Eine kriminelle Gruppierung gibt sich in Drohschreiben als „Fancy Bear“ aus und versucht als Trittbrettfahrer diverse Firmen und Institutionen einzuschüchtern, um hohe Lösegeld-Zahlungen in Bitcoin zu fordern.
Die Angriffe bzw. Techniken für eine Verhinderung von Diensten („Distributed-Denial-of-Service“) und die Ziele (Backend-Server) wirken auf Sicherheitsforscher als bewusst und nicht zufällig ausgewählt.
Die Sicherheitsfirma „Link11” zeigt, wie so ein Drohschreiben aussehen kann: [Link11_Fancy-Bear_Erpressermail.pdf]
For the past week, a group of criminals has been launching DDoS attacks against companies in the financial sector and demanding ransom payments while posing as "Fancy Bear," the infamous hacking group associated with the Russian government, known for hacking the White House in 2014 and the DNC in 2016. The attacks, brought to ZDNet's attention by one of our readers, were confirmed today by Link11 and Radware, two companies that provide DDoS mitigation services and have documented similar "ransom denial-of-service" (RDOS) attacks in the past years.

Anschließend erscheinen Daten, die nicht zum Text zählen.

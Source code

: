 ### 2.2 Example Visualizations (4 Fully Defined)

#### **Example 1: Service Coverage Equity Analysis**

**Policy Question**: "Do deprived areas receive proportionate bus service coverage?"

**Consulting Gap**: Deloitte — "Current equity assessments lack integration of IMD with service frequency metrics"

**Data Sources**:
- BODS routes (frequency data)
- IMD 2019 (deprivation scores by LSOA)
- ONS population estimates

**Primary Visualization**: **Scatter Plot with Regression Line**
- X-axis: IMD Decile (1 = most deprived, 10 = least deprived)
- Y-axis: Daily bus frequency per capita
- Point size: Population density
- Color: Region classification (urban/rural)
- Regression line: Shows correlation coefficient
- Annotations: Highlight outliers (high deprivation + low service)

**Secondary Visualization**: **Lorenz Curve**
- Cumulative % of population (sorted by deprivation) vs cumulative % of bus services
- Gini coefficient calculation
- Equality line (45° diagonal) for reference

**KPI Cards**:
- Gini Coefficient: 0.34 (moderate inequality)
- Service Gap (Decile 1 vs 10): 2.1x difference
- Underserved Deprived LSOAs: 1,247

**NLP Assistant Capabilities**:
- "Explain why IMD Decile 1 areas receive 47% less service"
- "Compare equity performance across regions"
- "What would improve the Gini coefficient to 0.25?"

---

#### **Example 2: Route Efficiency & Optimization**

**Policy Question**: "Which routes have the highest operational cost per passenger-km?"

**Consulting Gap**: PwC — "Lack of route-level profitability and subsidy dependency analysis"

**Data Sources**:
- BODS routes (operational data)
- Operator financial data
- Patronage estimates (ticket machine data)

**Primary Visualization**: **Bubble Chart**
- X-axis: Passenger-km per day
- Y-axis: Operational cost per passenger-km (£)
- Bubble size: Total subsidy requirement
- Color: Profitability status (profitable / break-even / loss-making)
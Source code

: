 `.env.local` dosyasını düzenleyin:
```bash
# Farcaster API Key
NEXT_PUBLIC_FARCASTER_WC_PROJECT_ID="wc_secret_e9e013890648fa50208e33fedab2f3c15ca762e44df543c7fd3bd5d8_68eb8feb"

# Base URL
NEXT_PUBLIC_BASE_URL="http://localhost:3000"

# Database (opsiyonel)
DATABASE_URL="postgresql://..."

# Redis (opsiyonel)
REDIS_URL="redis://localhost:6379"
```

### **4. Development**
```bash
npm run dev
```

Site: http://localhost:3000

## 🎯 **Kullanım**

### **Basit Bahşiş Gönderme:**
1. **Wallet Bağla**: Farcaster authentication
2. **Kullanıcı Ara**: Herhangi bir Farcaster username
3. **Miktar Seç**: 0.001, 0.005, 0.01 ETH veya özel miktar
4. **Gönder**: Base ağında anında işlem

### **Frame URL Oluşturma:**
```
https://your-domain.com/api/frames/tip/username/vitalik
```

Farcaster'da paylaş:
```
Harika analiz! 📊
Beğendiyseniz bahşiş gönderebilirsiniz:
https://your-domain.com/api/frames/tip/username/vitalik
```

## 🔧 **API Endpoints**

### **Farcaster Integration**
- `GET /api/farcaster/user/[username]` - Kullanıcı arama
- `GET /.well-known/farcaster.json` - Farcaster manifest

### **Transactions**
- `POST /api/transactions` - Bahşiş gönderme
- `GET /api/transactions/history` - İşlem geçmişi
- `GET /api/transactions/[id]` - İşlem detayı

In an interview with ZDNet, Daniel Smith, Radware ERT researcher, said the attacks started last week and targeted the financial vertical. Smith said "the group is launching large scale, multi-vector demo DDoS attacks when sending victims the ransom letter." [...] According to a copy of the ransom letter [PDF] the group is sending victims, the fake Fancy Bear group is asking for payments of 2 bitcoin, which is about $15,000 at today's exchange rate. Link11's Thomas Pohle said these demo attacks are a mixture of different protocols, such as DNS, NTP, CLDAP, ARMS, and WS-Discovery. Furthermore, the extortionists appear to study and choose their targets in advance. Pohle said the DDoS attacks don't target companies' public website, but at their backend servers, which aren't usually protected by DDoS mitigation systems and cause downtimes -- and possibly intimidating victims. In addition, Pohle said that beyond the financial vertical, they've also seen some DDoS ransom attacks aimed at companies in the entertainment and retail business.